▶ _TASK_: Go over the data and copy out each line with "step" in it.

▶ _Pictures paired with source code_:
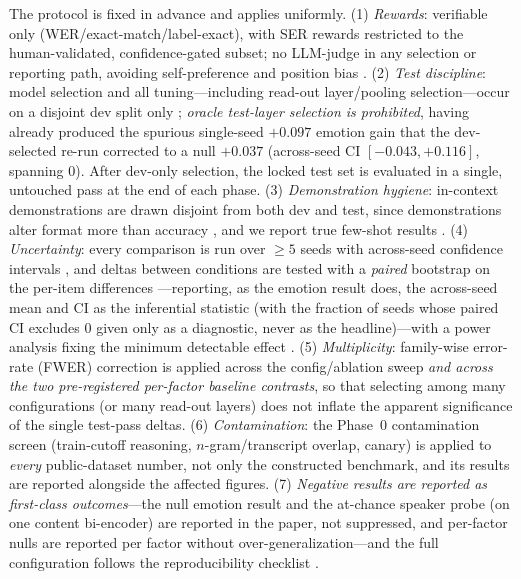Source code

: The protocol is fixed in advance and applies uniformly. (1) \emph{Rewards}: verifiable only (WER/exact-match/label-exact), with SER rewards restricted to the human-validated, confidence-gated subset; no LLM-judge in any selection or reporting path, avoiding self-preference and position bias \citep{selfpreference2024,positionbias2024}. (2) \emph{Test discipline}: model selection and all tuning---including read-out layer/pooling selection---occur on a disjoint dev split only \citep{dwork2015reusable,roelofs2019overfitting}; \emph{oracle test-layer selection is prohibited}, having already produced the spurious single-seed $+0.097$ emotion gain that the dev-selected re-run corrected to a null $+0.037$ (across-seed CI $[-0.043,+0.116]$, spanning $0$). After dev-only selection, the locked test set is evaluated in a single, untouched pass at the end of each phase. (3) \emph{Demonstration hygiene}: in-context demonstrations are drawn disjoint from both dev and test, since demonstrations alter format more than accuracy \citep{min2022rethinking,alice2026}, and we report true few-shot results \citep{perez2021truefewshot}. (4) \emph{Uncertainty}: every comparison is run over $\geq 5$ seeds with across-seed confidence intervals \citep{henderson2018drlmatters}, and deltas between conditions are tested with a \emph{paired} bootstrap on the per-item differences \citep{bisani2004bootstrap,dror2018hitchhiker}---reporting, as the emotion result does, the across-seed mean and CI as the inferential statistic (with the fraction of seeds whose paired CI excludes $0$ given only as a diagnostic, never as the headline)---with a power analysis fixing the minimum detectable effect \citep{card2020power}. (5) \emph{Multiplicity}: family-wise error-rate (FWER) correction is applied across the config/ablation sweep \emph{and across the two pre-registered per-factor baseline contrasts}, so that selecting among many configurations (or many read-out layers) does not inflate the apparent significance of the single test-pass deltas. (6) \emph{Contamination}: the Phase~0 contamination screen (train-cutoff reasoning, $n$-gram/transcript overlap, canary) is applied to \emph{every} public-dataset number, not only the constructed benchmark, and its results are reported alongside the affected figures. (7) \emph{Negative results are reported as first-class outcomes}---the null emotion result and the at-chance speaker probe (on one content bi-encoder) are reported in the paper, not suppressed, and per-factor nulls are reported per factor without over-generalization---and the full configuration follows the reproducibility checklist \citep{pineau2020reproducibility,dodge2019showyourwork}.


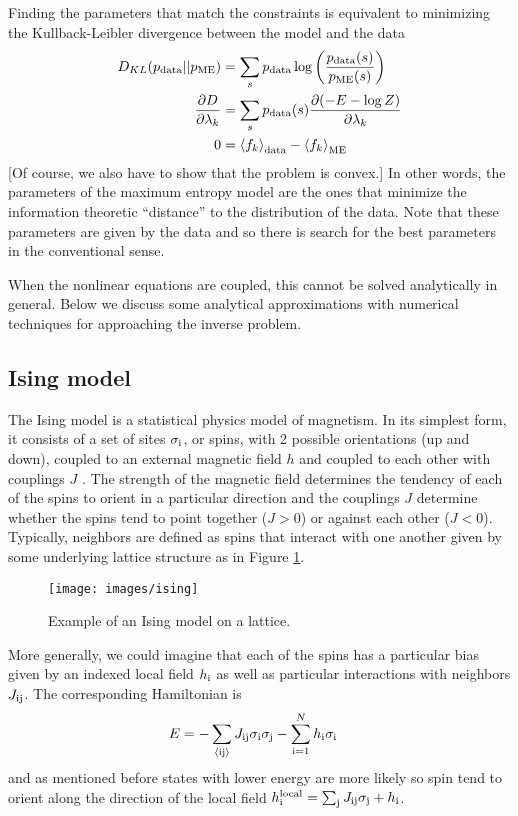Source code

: \documentclass[aps,prl,twocolumn]{revtex4-1}
\begin{document}
Finding the parameters that match the constraints is equivalent to minimizing the Kullback-Leibler divergence between the model and the data \cite{Cover:2006tl}
\begin{align}
	D_{KL}(p_{\rm data}||p_{\rm ME}) &= \sum_s p_{\rm data} \log\left(\frac{p_{\rm data}(s)}{p_{\rm ME}(s)}\right)\\
	\frac{\partial D}{\partial \lambda_k} &= \sum_s p_{\rm data}(s) \frac{\partial (-E-\log Z)}{\partial \lambda_k}\label{eq:dkl deriv}\\
	0 &= \left<f_k\right>_{\rm data} -\left<f_k\right>_{\rm ME}\label{eq:fk-fk}
\end{align}
[Of course, we also have to show that the problem is convex.] In other words, the parameters of the maximum entropy model are the ones that minimize the information theoretic ``distance'' to the distribution of the data. Note that these parameters are given by the data and so there is search for the best parameters in the conventional sense.

When the nonlinear equations are coupled, this cannot be solved analytically in general. Below we discuss some analytical approximations with numerical techniques for approaching the inverse problem.

\subsection{Ising model}
The Ising model is a statistical physics model of magnetism. In its simplest form, it consists of a set of sites $\sigma_{\rm i}$, or spins, with 2 possible orientations (up and down), coupled to an external magnetic field $h$ and coupled to each other with couplings $J$ \cite{Reif:2009uf}. The strength of the magnetic field determines the tendency of each of the spins to orient in a particular direction and the couplings $J$ determine whether the spins tend to point together ($J>0$) or against each other ($J<0$). Typically, neighbors are defined as spins that interact with one another given by some underlying lattice structure as in Figure \ref{gr:ising}.

\begin{figure}[htbp]\centering
	\texttt{[image: images/ising]}
\caption{Example of an Ising model on a lattice.}
\label{gr:ising}
\end{figure}

More generally, we could imagine that each of the spins has a particular bias given by an indexed local field $h_{\rm i}$ as well as particular interactions with neighbors $J_{\rm ij}$. The corresponding Hamiltonian is
\begin{align}
	E &= -\sum_{\rm \left<ij\right>} J_{\rm ij}\sigma_{\rm i}\sigma_{\rm j} -\sum_{\rm i=1}^Nh_{\rm i}\sigma_{\rm i}
\end{align}
and as mentioned before states with lower energy are more likely so spin tend to orient along the direction of the local field $h_{\rm i}^{\rm local} = \sum_{\rm j}J_{\rm ij}\sigma_{\rm j} +h_{\rm i}$. 
\end{document}
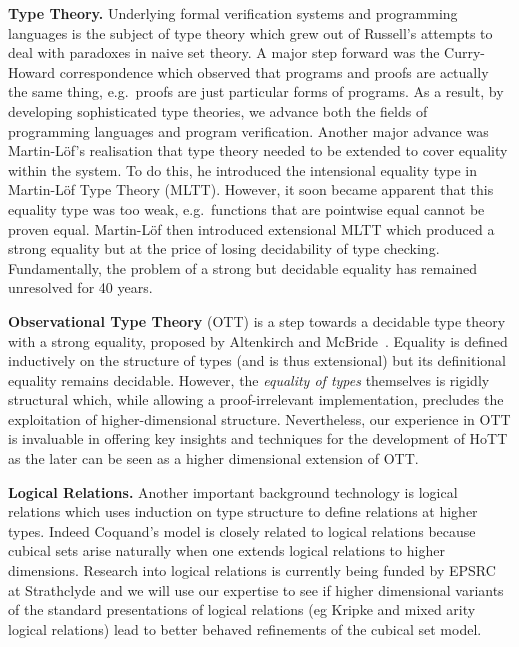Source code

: \documentclass[a4paper,11pt]{article}
\newcommand{\eg}{{e.g.}\ }
\begin{document}
{\bf Type Theory.} Underlying formal verification systems and
programming languages is the subject of type theory which grew out of
Russell's attempts to deal with paradoxes in naive set theory. A major
step forward was the Curry-Howard correspondence which observed that
programs and proofs are actually the same thing, \eg proofs are just
particular forms of programs. As a result, by developing sophisticated
type theories, we advance both the fields of programming languages and
program verification. Another major advance was Martin-L\"of's realisation
that type theory needed to be extended to cover equality within the
system. To do this, he introduced the intensional equality type in
Martin-L\"of Type Theory (MLTT).  However, it soon became apparent
that this equality type was too weak, \eg functions that are pointwise
equal cannot be proven equal. Martin-L\"of then
introduced extensional MLTT which produced a strong equality but at
the price of losing decidability of type checking. Fundamentally, the
problem of a strong but decidable equality has remained
unresolved for 40 years.


{\bf Observational Type Theory} (OTT) is a step towards a decidable
type theory with a strong equality, proposed by Altenkirch and
McBride~\cite{alti:ott-conf}. Equality is
defined inductively on the structure of types (and is thus extensional) but its definitional equality remains decidable. However,
the {\em equality of types} themselves is rigidly structural which, while
allowing a proof-irrelevant implementation, precludes the exploitation
of higher-dimensional structure. Nevertheless, our experience in OTT is
invaluable in offering key insights and techniques for the development
of HoTT as the later can be seen as a higher
dimensional extension of OTT.

{\bf Logical Relations.} Another important background technology is
logical relations which uses induction on type structure to define
relations at higher types. Indeed Coquand's model is closely related
to logical relations because cubical sets arise naturally when one
extends logical relations to higher dimensions. Research into logical
relations is currently being funded by EPSRC at Strathclyde and we
will use our expertise to see if higher dimensional variants of the
standard presentations of logical relations (eg Kripke and mixed arity
logical relations) lead to better behaved refinements of the cubical
set model.



\end{document}
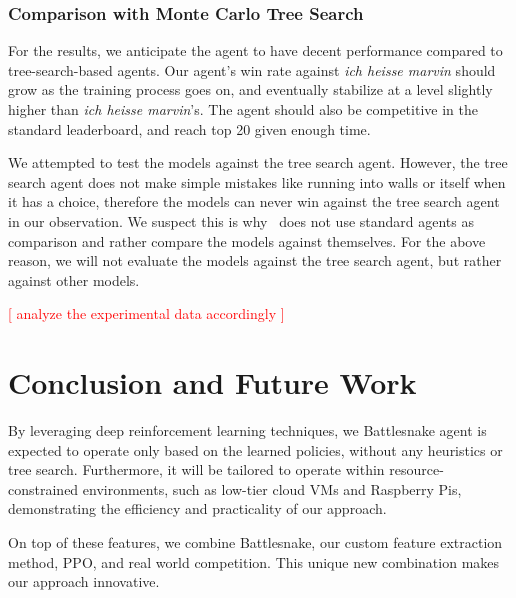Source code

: \documentclass[conference]{IEEEtran}
\newcommand{\todo}[1]{\textcolor{red}{[ #1 ]}}
\begin{document}
\subsubsection{Comparison with Monte Carlo Tree Search}

For the results,
we anticipate the agent to have decent performance compared to tree-search-based
agents. Our agent's win rate against \emph{ich heisse marvin}
should grow as the training process goes on,
and eventually stabilize at a level slightly higher than \emph{ich heisse
    marvin}'s. The agent should also be competitive in the standard leaderboard,
and reach top 20 given enough time.

We attempted to test the models against the tree search agent. However,
the tree search agent does not make simple mistakes like running into walls or
itself when it has a choice,
therefore the models can never win against the tree search agent in our
observation. We suspect this is why~\cite{chung2020battlesnake}
does not use standard agents as comparison and rather compare the models against
themselves. For the above reason,
we will not evaluate the models against the tree search agent,
but rather against other models.

\todo{analyze the experimental data accordingly}

\section{Conclusion and Future Work}

By leveraging deep reinforcement learning techniques,
we Battlesnake agent is expected to operate only based on the learned policies,
without any heuristics or tree search.
Furthermore, it will be tailored to operate within resource-constrained
environments, such as low-tier cloud VMs and Raspberry Pis,
demonstrating the efficiency and practicality of our approach.

On top of these features, we combine Battlesnake,
our custom feature extraction method, PPO, and real world competition.
This unique new combination makes our approach innovative.

\printbibliography
\end{document}
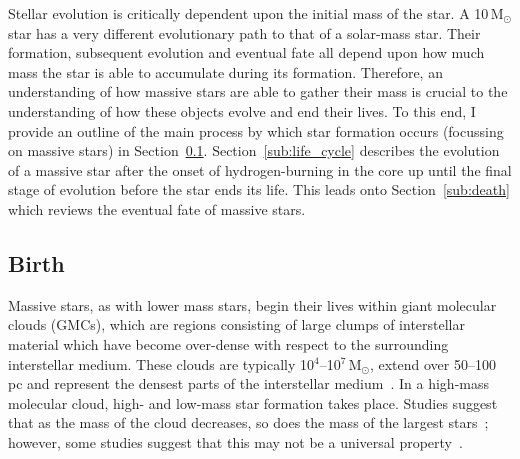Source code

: Stellar evolution is critically dependent upon the initial mass of the star.
A 10\,M$_{\odot}$ star has a very different evolutionary path to that of a solar-mass star.
Their formation, subsequent evolution and eventual fate all depend upon how much mass the star is able to accumulate during its formation.
Therefore, an understanding of how massive stars are able to gather their mass is crucial to the understanding of how these objects evolve and end their lives.
To this end, I provide an outline of the main process by which star formation occurs (focussing on massive stars) in Section~\ref{sub:birth}. Section~\ref{sub:life_cycle} describes the evolution of a massive star after the onset of hydrogen-burning in the core up until the final stage of evolution before the star ends its life.
This leads onto Section~\ref{sub:death} which reviews the eventual fate of massive stars.

\subsection{Birth} %
\label{sub:birth}

Massive stars, as with lower mass stars, begin their lives within giant molecular clouds (GMCs), which are regions consisting of large clumps of interstellar material which have become over-dense with respect to the surrounding interstellar medium.
These clouds are typically 10$^{4}$--10$^{7}$\,M$_{\odot}$, extend over 50--100\,pc and represent the densest parts of the interstellar medium~\citep{Fukui10}.
In a high-mass molecular cloud, high- and low-mass star formation takes place.
Studies suggest that as the mass of the cloud decreases, so does the mass of the largest stars~\citep{Fukui10,Weidner10}; however, some studies suggest that this may not be a universal property~\citep[e.g.][]{Bressert12}.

▶ _WRITTEN REPLY_:
step forward was the Curry-Howard correspondence which observed that
{\bf Observational Type Theory} (OTT) is a step towards a decidable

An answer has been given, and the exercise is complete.